→ EXERCISE DATA
# # # # # # #
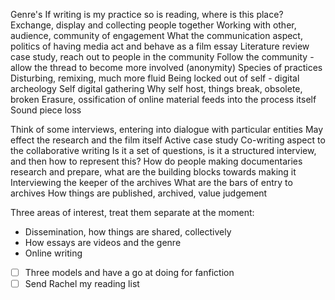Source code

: Genre's
If writing is my practice so is reading, where is this place?
Exchange, display and collecting people together
Working with other, audience, community of engagement 
What the communication aspect, politics of having media act and behave as a film essay 
Literature review case study, reach out to people in the community
Follow the community - allow the thread to become more involved (anonymity)
Species of practices
Disturbing, remixing, much more fluid
Being locked out of self - digital archeology
Self digital gathering
Why self host, things break, obsolete, broken
Erasure, ossification of online material feeds into the process itself
Sound piece loss 

Think of some interviews, entering into dialogue with particular entities
May effect the research and the film itself
Active case study
Co-writing aspect to the collaborative writing
Is it a set of questions, is it a structured interview, and then how to represent this?
How do people making documentaries research and prepare, what are the building blocks towards making it
Interviewing the keeper of the archives
What are the bars of entry to archives
How things are published, archived, value judgement

Three areas of interest, treat them separate at the moment:
* Dissemination, how things are shared, collectively
* How essays are videos and the genre
* Online writing

- [ ] Three models and have a go at doing for fanfiction
- [ ] Send Rachel my reading list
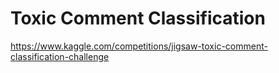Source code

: # Toxic Comment Classification

https://www.kaggle.com/competitions/jigsaw-toxic-comment-classification-challenge
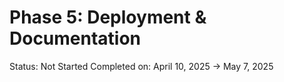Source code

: # Phase 5: Deployment & Documentation

Status: Not Started
Completed on: April 10, 2025 → May 7, 2025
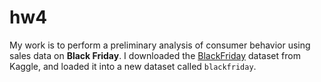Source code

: # hw4
My work is to perform a preliminary analysis of consumer behavior using sales
data on **Black Friday**. I downloaded the
[BlackFriday](https://www.kaggle.com/mehdidag/black-friday) dataset from Kaggle,
and loaded it into a new dataset called `blackfriday`.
# # # # # # #
With pictures excluded, output the listing above exactly as it stands.

Source code

: Genre's
If writing is my practice so is reading, where is this place?
Exchange, display and collecting people together
Working with other, audience, community of engagement 
What the communication aspect, politics of having media act and behave as a film essay 
Literature review case study, reach out to people in the community
Follow the community - allow the thread to become more involved (anonymity)
Species of practices
Disturbing, remixing, much more fluid
Being locked out of self - digital archeology
Self digital gathering
Why self host, things break, obsolete, broken
Erasure, ossification of online material feeds into the process itself
Sound piece loss 

Think of some interviews, entering into dialogue with particular entities
May effect the research and the film itself
Active case study
Co-writing aspect to the collaborative writing
Is it a set of questions, is it a structured interview, and then how to represent this?
How do people making documentaries research and prepare, what are the building blocks towards making it
Interviewing the keeper of the archives
What are the bars of entry to archives
How things are published, archived, value judgement

Three areas of interest, treat them separate at the moment:
* Dissemination, how things are shared, collectively
* How essays are videos and the genre
* Online writing

- [ ] Three models and have a go at doing for fanfiction
- [ ] Send Rachel my reading list
Source code

: # Toxic Comment Classification

https://www.kaggle.com/competitions/jigsaw-toxic-comment-classification-challenge
Source code

: # Phase 5: Deployment & Documentation

Status: Not Started
Completed on: April 10, 2025 → May 7, 2025
Source code

: # hw4
My work is to perform a preliminary analysis of consumer behavior using sales
data on **Black Friday**. I downloaded the
[BlackFriday](https://www.kaggle.com/mehdidag/black-friday) dataset from Kaggle,
and loaded it into a new dataset called `blackfriday`.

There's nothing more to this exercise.